**** Entries supplied
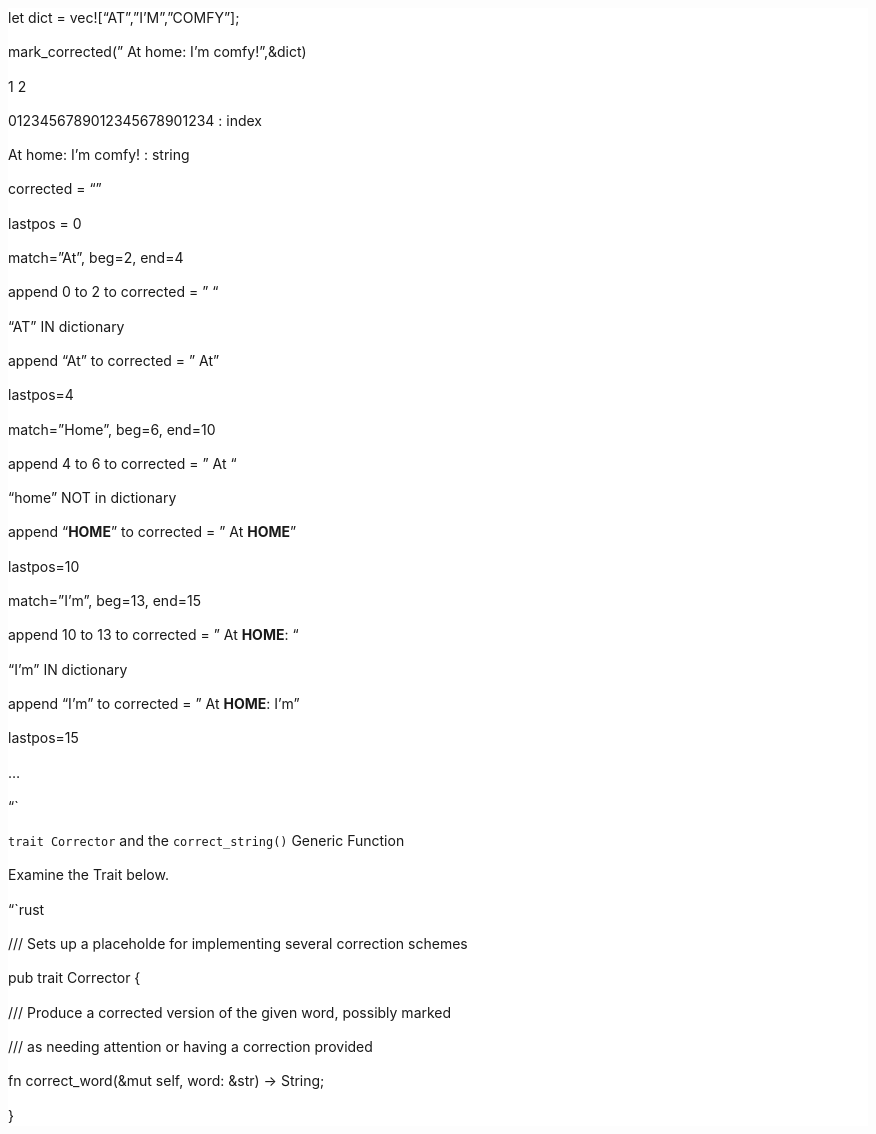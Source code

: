 let dict = vec![“AT”,”I’M”,”COMFY”];

mark_corrected(” At home: I’m comfy!”,&dict)

1 2

0123456789012345678901234 : index

At home: I’m comfy! : string

corrected = “”

lastpos = 0

match=”At”, beg=2, end=4

append 0 to 2 to corrected = ” “

“AT” IN dictionary

append “At” to corrected = ” At”

lastpos=4

match=”Home”, beg=6, end=10

append 4 to 6 to corrected = ” At “

“home” NOT in dictionary

append “**HOME**” to corrected = ” At **HOME**”

lastpos=10

match=”I’m”, beg=13, end=15

append 10 to 13 to corrected = ” At **HOME**: “

“I’m” IN dictionary

append “I’m” to corrected = ” At **HOME**: I’m”

lastpos=15

…

“`

`trait Corrector` and the `correct_string()` Generic Function

Examine the Trait below.

“`rust

/// Sets up a placeholde for implementing several correction schemes

pub trait Corrector {

/// Produce a corrected version of the given word, possibly marked

/// as needing attention or having a correction provided

fn correct_word(&mut self, word: &str) -> String;

}

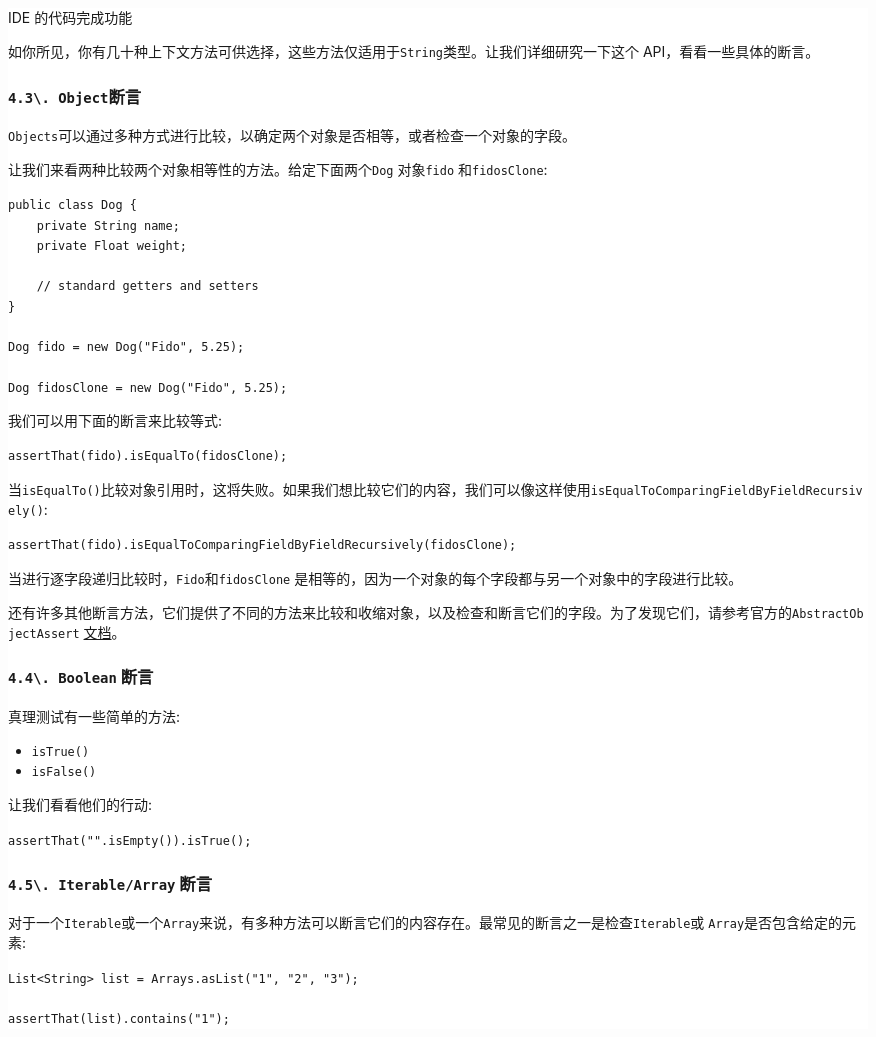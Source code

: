 IDE 的代码完成功能

如你所见，你有几十种上下文方法可供选择，这些方法仅适用于`String`类型。让我们详细研究一下这个 API，看看一些具体的断言。

### **`4.3\. Object`断言**

`Objects`可以通过多种方式进行比较，以确定两个对象是否相等，或者检查一个对象的字段。

让我们来看两种比较两个对象相等性的方法。给定下面两个`Dog` 对象`fido` 和`fidosClone`:

```
public class Dog { 
    private String name; 
    private Float weight;

    // standard getters and setters
}

Dog fido = new Dog("Fido", 5.25);

Dog fidosClone = new Dog("Fido", 5.25);
```

我们可以用下面的断言来比较等式:

```
assertThat(fido).isEqualTo(fidosClone);
```

当`isEqualTo()`比较对象引用时，这将失败。如果我们想比较它们的内容，我们可以像这样使用`isEqualToComparingFieldByFieldRecursively()`:

```
assertThat(fido).isEqualToComparingFieldByFieldRecursively(fidosClone);
```

当进行逐字段递归比较时，`Fido`和`fidosClone` 是相等的，因为一个对象的每个字段都与另一个对象中的字段进行比较。

还有许多其他断言方法，它们提供了不同的方法来比较和收缩对象，以及检查和断言它们的字段。为了发现它们，请参考官方的`AbstractObjectAssert` [文档](https://web.archive.org/web/20220628132606/https://joel-costigliola.github.io/assertj/core-8/api/org/assertj/core/api/AbstractObjectAssert.html)。

### **`4.4\. Boolean` 断言**

真理测试有一些简单的方法:

*   `isTrue()`
*   `isFalse()`

让我们看看他们的行动:

```
assertThat("".isEmpty()).isTrue();
```

### **`4.5\. Iterable/Array` 断言**

对于一个`Iterable`或一个`Array`来说，有多种方法可以断言它们的内容存在。最常见的断言之一是检查`Iterable`或 `Array`是否包含给定的元素:

```
List<String> list = Arrays.asList("1", "2", "3");

assertThat(list).contains("1");
```
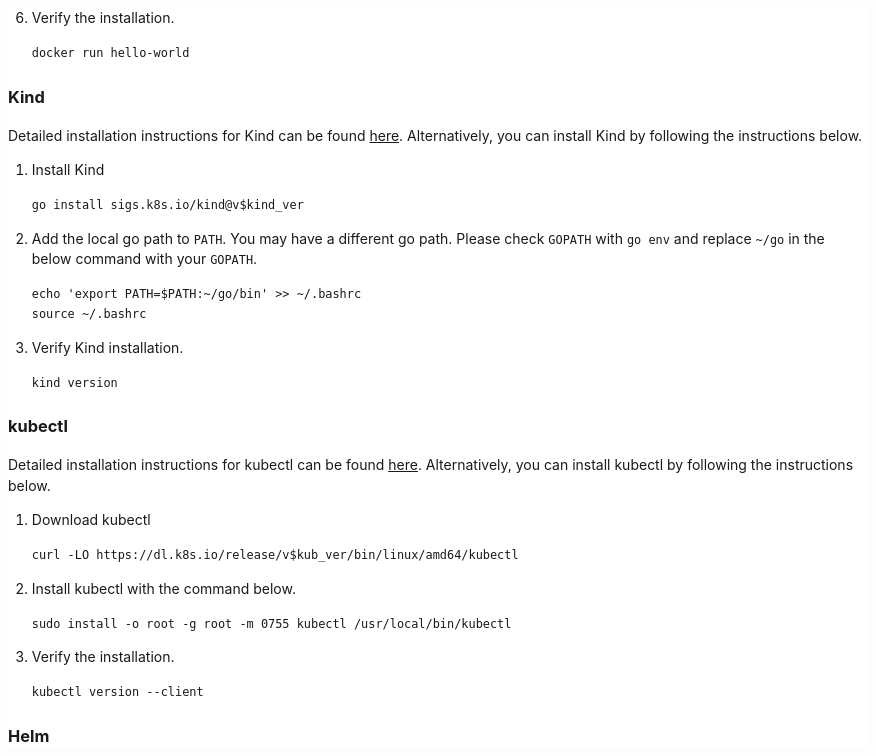 6. Verify the installation.

    ```shell
    docker run hello-world
    ```

### Kind

Detailed installation instructions for Kind can be found [here](https://kind.sigs.k8s.io/).
Alternatively, you can install Kind by following the instructions below.

1. Install Kind

    ```shell
    go install sigs.k8s.io/kind@v$kind_ver
    ```

2. Add the local go path to `PATH`.
   You may have a different go path.
   Please check `GOPATH` with `go env` and replace `~/go` in the below
   command with your `GOPATH`.

    ```shell
    echo 'export PATH=$PATH:~/go/bin' >> ~/.bashrc 
    source ~/.bashrc
    ```

3. Verify Kind installation.

    ```shell
    kind version
    ```

### kubectl

Detailed installation instructions for kubectl can be found
[here](https://kubernetes.io/docs/tasks/tools/install-kubectl-linux/).
Alternatively, you can install kubectl by following the instructions below.

1. Download kubectl

    ```shell
    curl -LO https://dl.k8s.io/release/v$kub_ver/bin/linux/amd64/kubectl
    ```

2. Install kubectl with the command below.

    ```shell
    sudo install -o root -g root -m 0755 kubectl /usr/local/bin/kubectl
    ```

3. Verify the installation.

    ```shell
    kubectl version --client
    ```

### Helm
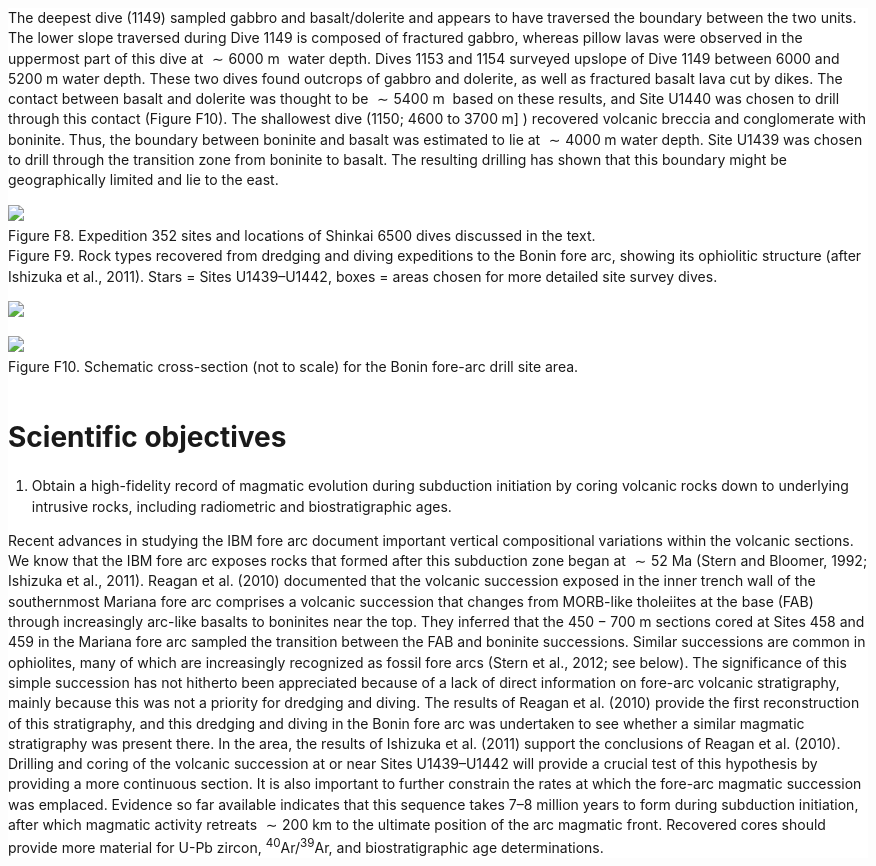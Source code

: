 The deepest dive (1149) sampled gabbro and basalt/dolerite and appears to have traversed the boundary between the two units. The lower slope traversed during Dive 1149 is composed of fractured gabbro, whereas pillow lavas were observed in the uppermost part of this dive at ${\sim}6000\mathrm{~m~}$ water depth. Dives 1153 and 1154 surveyed upslope of Dive 1149 between 6000 and $5200\;\mathrm{m}$ water depth. These two dives found outcrops of gabbro and dolerite, as well as fractured basalt lava cut by dikes. The contact between basalt and dolerite was thought to be ${\sim}5400\mathrm{~m~}$ based on these results, and Site U1440 was chosen to drill through this contact (Figure F10). The shallowest dive (1150; 4600 to $3700\;\mathrm{m}]$ ) recovered volcanic breccia and conglomerate with boninite. Thus, the boundary between boninite and basalt was estimated to lie at ${\sim}4000\;\mathrm{m}$ water depth. Site U1439 was chosen to drill through the transition zone from boninite to basalt. The resulting drilling has shown that this boundary might be geographically limited and lie to the east.  

![](images/551b9e17d69f8f6710289c124291e7a4da1609c26da3c3a8f2728ada6fbc826a.jpg)  
Figure F8. Expedition 352 sites and locations of Shinkai 6500 dives discussed in the text.   
Figure F9. Rock types recovered from dredging and diving expeditions to the Bonin fore arc, showing its ophiolitic structure (after Ishizuka et al., 2011). Stars $=$ Sites U1439–U1442, boxes $=$ areas chosen for more detailed site survey dives.  

![](images/8c5e268882888bb3b850d369ff8a73f09966e33614f430e1102aa91acc7dec5f.jpg)  

![](images/4045f07375f0be28cb3e005a3f8f909cddbfb795167c15a61ec3e3ca3da3061b.jpg)  
Figure F10. Schematic cross-section (not to scale) for the Bonin fore-arc drill site area.  

# Scientific objectives  

1. Obtain a high-fidelity record of magmatic evolution during subduction initiation by coring volcanic rocks down to underlying intrusive rocks, including radiometric and biostratigraphic ages.  

Recent advances in studying the IBM fore arc document important vertical compositional variations within the volcanic sections. We know that the IBM fore arc exposes rocks that formed after this subduction zone began at ${\sim}52$ Ma (Stern and Bloomer, 1992; Ishizuka et al., 2011). Reagan et al. (2010) documented that the volcanic succession exposed in the inner trench wall of the southernmost Mariana fore arc comprises a volcanic succession that changes from MORB-like tholeiites at the base (FAB) through increasingly arc-like basalts to boninites near the top. They inferred that the $450{-}700\;\mathrm{m}$ sections cored at Sites 458 and 459 in the Mariana fore arc sampled the transition between the FAB and boninite successions. Similar successions are common in ophiolites, many of which are increasingly recognized as fossil fore arcs (Stern et al., 2012; see below). The significance of this simple succession has not hitherto been appreciated because of a lack of direct information on fore-arc volcanic stratigraphy, mainly because this was not a priority for dredging and diving. The results of Reagan et al. (2010) provide the first reconstruction of this stratigraphy, and this dredging and diving in the Bonin fore arc was undertaken to see whether a similar magmatic stratigraphy was present there. In the area, the results of Ishizuka et al. (2011) support the conclusions of Reagan et al. (2010). Drilling and coring of the volcanic succession at or near Sites U1439–U1442 will provide a crucial test of this hypothesis by providing a more continuous section. It is also important to further constrain the rates at which the fore-arc magmatic succession was emplaced. Evidence so far available indicates that this sequence takes 7–8 million years to form during subduction initiation, after which magmatic activity retreats ${\sim}200~\mathrm{km}$ to the ultimate position of the arc magmatic front. Recovered cores should provide more material for U-Pb zircon, $^{40}\mathrm{Ar}/^{39}\mathrm{Ar},$ and biostratigraphic age determinations.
********
(Your objective) Please copy the lines above exactly as written, apart from any pictures.

(Exercise answer)
Source code

: let dict = vec![“AT”,”I’M”,”COMFY”];

mark_corrected(” At home: I’m comfy!”,&dict)

1 2

0123456789012345678901234 : index

At home: I’m comfy! : string

corrected = “”

lastpos = 0

match=”At”, beg=2, end=4

append 0 to 2 to corrected = ” “

“AT” IN dictionary

append “At” to corrected = ” At”

lastpos=4

match=”Home”, beg=6, end=10

append 4 to 6 to corrected = ” At “

“home” NOT in dictionary

append “**HOME**” to corrected = ” At **HOME**”

lastpos=10

match=”I’m”, beg=13, end=15

append 10 to 13 to corrected = ” At **HOME**: “

“I’m” IN dictionary

append “I’m” to corrected = ” At **HOME**: I’m”

lastpos=15

…

“`

`trait Corrector` and the `correct_string()` Generic Function

Examine the Trait below.

“`rust

/// Sets up a placeholde for implementing several correction schemes

pub trait Corrector {

/// Produce a corrected version of the given word, possibly marked

/// as needing attention or having a correction provided

fn correct_word(&mut self, word: &str) -> String;

}

Source code

: IDE 的代码完成功能

如你所见，你有几十种上下文方法可供选择，这些方法仅适用于`String`类型。让我们详细研究一下这个 API，看看一些具体的断言。

### **`4.3\. Object`断言**

`Objects`可以通过多种方式进行比较，以确定两个对象是否相等，或者检查一个对象的字段。

让我们来看两种比较两个对象相等性的方法。给定下面两个`Dog` 对象`fido` 和`fidosClone`:

```
public class Dog { 
    private String name; 
    private Float weight;

    // standard getters and setters
}

Dog fido = new Dog("Fido", 5.25);

Dog fidosClone = new Dog("Fido", 5.25);
```

我们可以用下面的断言来比较等式:

```
assertThat(fido).isEqualTo(fidosClone);
```

当`isEqualTo()`比较对象引用时，这将失败。如果我们想比较它们的内容，我们可以像这样使用`isEqualToComparingFieldByFieldRecursively()`:

```
assertThat(fido).isEqualToComparingFieldByFieldRecursively(fidosClone);
```

当进行逐字段递归比较时，`Fido`和`fidosClone` 是相等的，因为一个对象的每个字段都与另一个对象中的字段进行比较。

还有许多其他断言方法，它们提供了不同的方法来比较和收缩对象，以及检查和断言它们的字段。为了发现它们，请参考官方的`AbstractObjectAssert` [文档](https://web.archive.org/web/20220628132606/https://joel-costigliola.github.io/assertj/core-8/api/org/assertj/core/api/AbstractObjectAssert.html)。

### **`4.4\. Boolean` 断言**

真理测试有一些简单的方法:

*   `isTrue()`
*   `isFalse()`

让我们看看他们的行动:

```
assertThat("".isEmpty()).isTrue();
```

### **`4.5\. Iterable/Array` 断言**

对于一个`Iterable`或一个`Array`来说，有多种方法可以断言它们的内容存在。最常见的断言之一是检查`Iterable`或 `Array`是否包含给定的元素:

```
List<String> list = Arrays.asList("1", "2", "3");

assertThat(list).contains("1");
```
 6. Verify the installation.

    ```shell
    docker run hello-world
    ```

### Kind

Detailed installation instructions for Kind can be found [here](https://kind.sigs.k8s.io/).
Alternatively, you can install Kind by following the instructions below.

1. Install Kind

    ```shell
    go install sigs.k8s.io/kind@v$kind_ver
    ```

2. Add the local go path to `PATH`.
   You may have a different go path.
   Please check `GOPATH` with `go env` and replace `~/go` in the below
   command with your `GOPATH`.

    ```shell
    echo 'export PATH=$PATH:~/go/bin' >> ~/.bashrc 
    source ~/.bashrc
    ```

3. Verify Kind installation.

    ```shell
    kind version
    ```

### kubectl

Detailed installation instructions for kubectl can be found
[here](https://kubernetes.io/docs/tasks/tools/install-kubectl-linux/).
Alternatively, you can install kubectl by following the instructions below.

1. Download kubectl

    ```shell
    curl -LO https://dl.k8s.io/release/v$kub_ver/bin/linux/amd64/kubectl
    ```

2. Install kubectl with the command below.

    ```shell
    sudo install -o root -g root -m 0755 kubectl /usr/local/bin/kubectl
    ```

3. Verify the installation.

    ```shell
    kubectl version --client
    ```

### Helm
Source code

: The deepest dive (1149) sampled gabbro and basalt/dolerite and appears to have traversed the boundary between the two units. The lower slope traversed during Dive 1149 is composed of fractured gabbro, whereas pillow lavas were observed in the uppermost part of this dive at ${\sim}6000\mathrm{~m~}$ water depth. Dives 1153 and 1154 surveyed upslope of Dive 1149 between 6000 and $5200\;\mathrm{m}$ water depth. These two dives found outcrops of gabbro and dolerite, as well as fractured basalt lava cut by dikes. The contact between basalt and dolerite was thought to be ${\sim}5400\mathrm{~m~}$ based on these results, and Site U1440 was chosen to drill through this contact (Figure F10). The shallowest dive (1150; 4600 to $3700\;\mathrm{m}]$ ) recovered volcanic breccia and conglomerate with boninite. Thus, the boundary between boninite and basalt was estimated to lie at ${\sim}4000\;\mathrm{m}$ water depth. Site U1439 was chosen to drill through the transition zone from boninite to basalt. The resulting drilling has shown that this boundary might be geographically limited and lie to the east.  

![](images/551b9e17d69f8f6710289c124291e7a4da1609c26da3c3a8f2728ada6fbc826a.jpg)  
Figure F8. Expedition 352 sites and locations of Shinkai 6500 dives discussed in the text.   
Figure F9. Rock types recovered from dredging and diving expeditions to the Bonin fore arc, showing its ophiolitic structure (after Ishizuka et al., 2011). Stars $=$ Sites U1439–U1442, boxes $=$ areas chosen for more detailed site survey dives.  

![](images/8c5e268882888bb3b850d369ff8a73f09966e33614f430e1102aa91acc7dec5f.jpg)  

![](images/4045f07375f0be28cb3e005a3f8f909cddbfb795167c15a61ec3e3ca3da3061b.jpg)  
Figure F10. Schematic cross-section (not to scale) for the Bonin fore-arc drill site area.  

# Scientific objectives  

1. Obtain a high-fidelity record of magmatic evolution during subduction initiation by coring volcanic rocks down to underlying intrusive rocks, including radiometric and biostratigraphic ages.  

Recent advances in studying the IBM fore arc document important vertical compositional variations within the volcanic sections. We know that the IBM fore arc exposes rocks that formed after this subduction zone began at ${\sim}52$ Ma (Stern and Bloomer, 1992; Ishizuka et al., 2011). Reagan et al. (2010) documented that the volcanic succession exposed in the inner trench wall of the southernmost Mariana fore arc comprises a volcanic succession that changes from MORB-like tholeiites at the base (FAB) through increasingly arc-like basalts to boninites near the top. They inferred that the $450{-}700\;\mathrm{m}$ sections cored at Sites 458 and 459 in the Mariana fore arc sampled the transition between the FAB and boninite successions. Similar successions are common in ophiolites, many of which are increasingly recognized as fossil fore arcs (Stern et al., 2012; see below). The significance of this simple succession has not hitherto been appreciated because of a lack of direct information on fore-arc volcanic stratigraphy, mainly because this was not a priority for dredging and diving. The results of Reagan et al. (2010) provide the first reconstruction of this stratigraphy, and this dredging and diving in the Bonin fore arc was undertaken to see whether a similar magmatic stratigraphy was present there. In the area, the results of Ishizuka et al. (2011) support the conclusions of Reagan et al. (2010). Drilling and coring of the volcanic succession at or near Sites U1439–U1442 will provide a crucial test of this hypothesis by providing a more continuous section. It is also important to further constrain the rates at which the fore-arc magmatic succession was emplaced. Evidence so far available indicates that this sequence takes 7–8 million years to form during subduction initiation, after which magmatic activity retreats ${\sim}200~\mathrm{km}$ to the ultimate position of the arc magmatic front. Recovered cores should provide more material for U-Pb zircon, $^{40}\mathrm{Ar}/^{39}\mathrm{Ar},$ and biostratigraphic age determinations.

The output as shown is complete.